This exercise is best performed inside a squat rack for safety purposes. To begin, first set the bar on a rack that best matches your height. Once the correct height is chosen and the bar is loaded, step under the bar and place the back of your shoulders (slightly below the neck) across it.
Hold on to the bar using both arms at each side and lift it off the rack by first pushing with your legs and at the same time straightening your torso.
Step away from the rack and position your legs using a less-than-shoulder-width narrow stance with the toes slightly pointed out. Feet should be around 3-6 inches apart. Keep your head up at all times (looking down will get you off balance) and maintain a straight back. This will be your starting position. (Note: For the purposes of this discussion we will use the medium stance described above which targets overall development; however you can choose any of the three stances discussed in the foot stances section).
Begin to slowly lower the bar by bending the knees as you maintain a straight posture with the head up. Continue down until the angle between the upper leg and the calves becomes slightly less than 90-degrees (which is the point in which the upper legs are below parallel to the floor). Inhale as you perform this portion of the movement. Tip: If you performed the exercise correctly, the front of the knees should make an imaginary straight line with the toes that is perpendicular to the front. If your knees are past that imaginary line (if they are past your toes) then you are placing undue stress on the knee and the exercise has been performed incorrectly.
Begin to raise the bar as you exhale by pushing the floor with the heel of your foot mainly as you straighten the legs again and go back to the starting position.
Repeat for the recommended amount of repetitions.
Caution: This is not an exercise to be taken lightly. If you have back issues, substitute it with the dumbbell squat variation or a leg press instead. If you have a healthy back, ensure perfect form and never slouch the back forward as this can cause back injury. Be cautious as well with the weight used; in case of doubt, use less weight rather than more. The squat is a very safe exercise but only if performed properly.

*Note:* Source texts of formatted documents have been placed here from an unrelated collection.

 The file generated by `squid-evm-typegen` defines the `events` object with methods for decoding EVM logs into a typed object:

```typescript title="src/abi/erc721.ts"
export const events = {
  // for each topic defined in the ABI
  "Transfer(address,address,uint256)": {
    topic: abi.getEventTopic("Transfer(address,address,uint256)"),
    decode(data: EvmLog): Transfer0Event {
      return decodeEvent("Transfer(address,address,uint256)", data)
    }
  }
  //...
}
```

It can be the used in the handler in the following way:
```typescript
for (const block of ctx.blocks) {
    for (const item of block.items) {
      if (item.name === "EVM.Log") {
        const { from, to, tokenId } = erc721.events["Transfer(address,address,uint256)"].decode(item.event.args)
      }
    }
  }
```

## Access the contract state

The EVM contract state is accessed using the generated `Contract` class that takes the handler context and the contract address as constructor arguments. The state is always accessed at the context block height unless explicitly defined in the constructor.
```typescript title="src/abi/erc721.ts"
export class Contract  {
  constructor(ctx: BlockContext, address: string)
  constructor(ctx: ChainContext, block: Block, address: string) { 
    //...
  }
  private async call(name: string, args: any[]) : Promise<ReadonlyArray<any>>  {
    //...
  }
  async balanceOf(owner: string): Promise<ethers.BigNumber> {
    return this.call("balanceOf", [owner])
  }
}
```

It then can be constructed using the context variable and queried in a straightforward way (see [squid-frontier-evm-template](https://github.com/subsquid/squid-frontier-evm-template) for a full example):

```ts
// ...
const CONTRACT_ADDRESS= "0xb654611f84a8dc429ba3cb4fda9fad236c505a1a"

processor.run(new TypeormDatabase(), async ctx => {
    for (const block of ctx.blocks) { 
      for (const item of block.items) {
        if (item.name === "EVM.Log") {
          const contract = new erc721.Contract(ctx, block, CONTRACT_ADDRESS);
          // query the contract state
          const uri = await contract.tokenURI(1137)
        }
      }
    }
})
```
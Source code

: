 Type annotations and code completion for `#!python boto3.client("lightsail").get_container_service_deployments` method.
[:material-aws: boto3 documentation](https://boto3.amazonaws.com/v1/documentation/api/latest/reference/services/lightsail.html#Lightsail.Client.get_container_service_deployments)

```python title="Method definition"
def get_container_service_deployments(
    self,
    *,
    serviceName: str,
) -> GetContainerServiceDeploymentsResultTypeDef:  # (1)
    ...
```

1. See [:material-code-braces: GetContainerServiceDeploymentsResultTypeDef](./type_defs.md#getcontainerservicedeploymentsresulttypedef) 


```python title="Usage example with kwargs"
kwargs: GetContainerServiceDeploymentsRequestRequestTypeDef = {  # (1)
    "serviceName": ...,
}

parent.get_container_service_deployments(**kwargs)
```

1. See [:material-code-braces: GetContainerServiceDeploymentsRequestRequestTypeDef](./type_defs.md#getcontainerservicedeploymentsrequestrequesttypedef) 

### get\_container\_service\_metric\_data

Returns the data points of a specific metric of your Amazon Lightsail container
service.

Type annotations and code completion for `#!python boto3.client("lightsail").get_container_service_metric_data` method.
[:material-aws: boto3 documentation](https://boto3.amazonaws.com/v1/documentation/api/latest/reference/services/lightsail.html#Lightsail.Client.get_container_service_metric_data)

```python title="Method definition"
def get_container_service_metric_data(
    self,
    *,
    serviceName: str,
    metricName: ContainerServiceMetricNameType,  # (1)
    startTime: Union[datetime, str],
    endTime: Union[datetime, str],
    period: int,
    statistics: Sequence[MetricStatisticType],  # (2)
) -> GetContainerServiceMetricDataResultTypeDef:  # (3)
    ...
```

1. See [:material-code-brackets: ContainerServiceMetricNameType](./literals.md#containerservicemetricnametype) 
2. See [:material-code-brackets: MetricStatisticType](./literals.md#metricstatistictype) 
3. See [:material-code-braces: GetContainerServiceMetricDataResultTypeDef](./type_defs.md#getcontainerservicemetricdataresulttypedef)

As previously mentioned, there are various stances that can be used depending on what you want to emphasize.
You can also place a small block under the heels to improve balance.
Dumbbells can be used as well for resistance by holding them to your sides. The use of wrist wraps is a necessity due to the amount of weights used. I find this an excellent variation when my lower back begins to act up after many weeks of regular barbell squats. (Note: For wide-stance dumbbell squats you will have to hold the dumbbells in between your legs as opposed to both sides in order to be able to distance your legs sufficiently).
Another way to perform these is by using a weight belt and attaching weights to it in between the legs. This variation is referred to as weight-belt squats which need to be performed with the legs placed on two well secured, raised, but separated platforms, that allow the weights to go up and down in the middle. This exercise is an excellent choice for people with lower back problems. The issue however is finding the platforms that meet the criteria. The only way I have been able to perform this is when I have two benches placed opposite to each other with spotting platforms that are facing each other. If you move the benches close enough then you get can execute the weight-belt squats by using the spotting platform.
Finally, you can also perform squats in a Smith Machine though I do not recommend this. The reason for not performing regular squats on the Smith Machine is that since the machine allows you to execute the exercise while leaning versus the bar, hip flexor involvement is minimized taking the hamstring out of the exercise. While this does take pressure off the lower back, hamstring involvement is a requirement to stabilize the knee-cap. So, as a result, what is created is a situation where destructive forces place a huge stress on the ACL (anterior cruciate ligament; a primary ligament in the knee capsule whose job is to provide knee stability) by pushing the knee-cap forward. For this reason, I highly recommend against Smith Machine use for squats. If you still insist on doing so, make sure it is a sporadic use rather than frequent, and also be sure to control the amount of weight used.